Below are descriptions of the columns:

id: The unique identifier from Hacker News for the post
title: The title of the post
url: The URL that the posts links to, if it the post has a URL
num_points: The number of points the post acquired, calculated as the total number of upvotes minus the total number of downvotes
num_comments: The number of comments that were made on the post
author: The username of the person who submitted the post
created_at: The date and time at which the post was submitted

Data Cleaning¶

Let's start by spliting the data to three parts:

A list only contains posts starts with Ask HN
A list only contains posts starts with Show HN
A list only contains other posts not starting either Ask HN or Show HN

In [2]:

ask_posts = []
show_posts = []
other_posts = []

for row in hn:
    title = row[1]
    if title.lower().startswith("ask hn"):
        ask_posts.append(row)
    elif title.lower().startswith("show hn"):
        show_posts.append(row)
    else:
        other_posts.append(row)

print("Ask posts length:", len(ask_posts))
print("Show posts length:", len(show_posts))
print("Other posts length:", len(other_posts))

Ask posts length: 1744
Show posts length: 1162
Other posts length: 17194

For our analysis we are only interested in post starting with Ask HN and Show HN.

Data Analyzing¶

Let's start by computing the average of both Ask HN and Show HN.

In [3]:

total_ask_comments = 0

for post in ask_posts:
    comments = int(post[4])
    total_ask_comments += comments
    
avg_ask_comments = total_ask_comments / len(ask_posts)
print("Overall total of Ask HN comments: {:.2f}".format(avg_ask_comments))

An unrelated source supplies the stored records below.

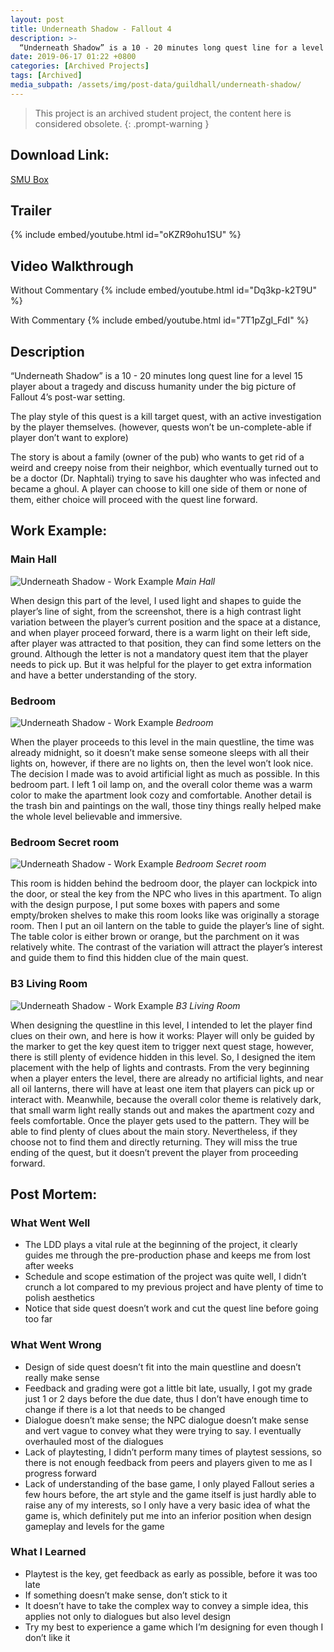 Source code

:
 ```yaml
---
layout: post
title: Underneath Shadow - Fallout 4
description: >-
  “Underneath Shadow” is a 10 - 20 minutes long quest line for a level 15 player about a tragedy and discuss humanity under the big picture of Fallout 4’s post-war setting.
date: 2019-06-17 01:22 +0800
categories: [Archived Projects]
tags: [Archived]
media_subpath: /assets/img/post-data/guildhall/underneath-shadow/
---
```


>This project is an archived student project, the content here is considered obsolete.
{: .prompt-warning }

## Download Link:
[SMU Box]

## Trailer
{% include embed/youtube.html id="oKZR9ohu1SU" %}

## Video Walkthrough
Without Commentary
{% include embed/youtube.html id="Dq3kp-k2T9U" %}

With Commentary
{% include embed/youtube.html id="7T1pZgI_FdI" %}

## Description
“Underneath Shadow” is a 10 - 20 minutes long quest line for a level 15 player about a tragedy and discuss humanity under the big picture of Fallout 4’s post-war setting.


The play style of this quest is a kill target quest, with an active investigation by the player themselves. (however, quests won’t be un-complete-able if player don’t want to explore)


The story is about a family (owner of the pub) who wants to get rid of a weird and creepy noise from their neighbor, which eventually turned out to be a doctor (Dr. Naphtali) trying to save his daughter who was infected and became a ghoul. A player can choose to kill one side of them or none of them, either choice will proceed with the quest line forward.

[SMU Box]: https://smu.box.com/s/lmixlqk1jrgi7kicawdo2z36b36iyada

## Work Example:
### Main Hall
![Underneath Shadow - Work Example](underneath_shadow_14.webp)
_Main Hall_

When design this part of the level, I used light and shapes to guide the player’s line of sight, from the screenshot, there is a high contrast light variation between the player’s current position and the space at a distance, and when player proceed forward, there is a warm light on their left side, after player was attracted to that position, they can find some letters on the ground. Although the letter is not a mandatory quest item that the player needs to pick up. But it was helpful for the player to get extra information and have a better understanding of the story.

### Bedroom
![Underneath Shadow - Work Example](underneath_shadow_15.webp)
_Bedroom_

When the player proceeds to this level in the main questline, the time was already midnight, so it doesn’t make sense someone sleeps with all their lights on, however, if there are no lights on, then the level won’t look nice. The decision I made was to avoid artificial light as much as possible. In this bedroom part. I left 1 oil lamp on, and the overall color theme was a warm color to make the apartment look cozy and comfortable. Another detail is the trash bin and paintings on the wall, those tiny things really helped make the whole level believable and immersive.

### Bedroom Secret room
![Underneath Shadow - Work Example](underneath_shadow_16.webp)
_Bedroom Secret room_

This room is hidden behind the bedroom door, the player can lockpick into the door, or steal the key from the NPC who lives in this apartment. To align with the design purpose, I put some boxes with papers and some empty/broken shelves to make this room looks like was originally a storage room. Then I put an oil lantern on the table to guide the player’s line of sight. The table color is either brown or orange, but the parchment on it was relatively white. The contrast of the variation will attract the player’s interest and guide them to find this hidden clue of the main quest.

### B3 Living Room
![Underneath Shadow - Work Example](underneath_shadow_17.webp)
_B3 Living Room_

When designing the questline in this level, I intended to let the player find clues on their own, and here is how it works: Player will only be guided by the marker to get the key quest item to trigger next quest stage, however, there is still plenty of evidence hidden in this level. So, I designed the item placement with the help of lights and contrasts. From the very beginning when a player enters the level, there are already no artificial lights, and near all oil lanterns, there will have at least one item that players can pick up or interact with. Meanwhile, because the overall color theme is relatively dark, that small warm light really stands out and makes the apartment cozy and feels comfortable. Once the player gets used to the pattern. They will be able to find plenty of clues about the main story. Nevertheless, if they choose not to find them and directly returning. They will miss the true ending of the quest, but it doesn’t prevent the player from proceeding forward.

## Post Mortem:
### What Went Well
- The LDD plays a vital rule at the beginning of the project, it clearly guides me through the pre-production phase and keeps me from lost after weeks
- Schedule and scope estimation of the project was quite well, I didn’t crunch a lot compared to my previous project and have plenty of time to polish aesthetics
- Notice that side quest doesn’t work and cut the quest line before going too far

### What Went Wrong

- Design of side quest doesn’t fit into the main questline and doesn’t really make sense
- Feedback and grading were got a little bit late, usually, I got my grade just 1 or 2 days before the due date, thus I don’t have enough time to change if there is a lot that needs to be changed
- Dialogue doesn’t make sense; the NPC dialogue doesn’t make sense and vert vague to convey what they were trying to say. I eventually overhauled most of the dialogues
- Lack of playtesting, I didn’t perform many times of playtest sessions, so there is not enough feedback from peers and players given to me as I progress forward
- Lack of understanding of the base game, I only played Fallout series a few hours before, the art style and the game itself is just hardly able to raise any of my interests, so I only have a very basic idea of what the game is, which definitely put me into an inferior position when design gameplay and levels for the game

### What I Learned
- Playtest is the key, get feedback as early as possible, before it was too late
- If something doesn’t make sense, don’t stick to it
- It doesn’t have to take the complex way to convey a simple idea, this applies not only to dialogues but also level design
- Try my best to experience a game which I’m designing for even though I don’t like it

Overall total of Ask HN comments: 14.04

In [4]:

total_show_comments = 0

for post in show_posts:
    comments = int(post[4])
    total_show_comments += comments
    
avg_show_comments = total_show_comments / len(ask_posts)
print("Overall total of Show HN comments: {:.2f}".format(avg_show_comments))

Overall total of Show HN comments: 6.87

We find here that Ask HN posts with 14.04% receives more comments on average than Show HN posts with 6.87%.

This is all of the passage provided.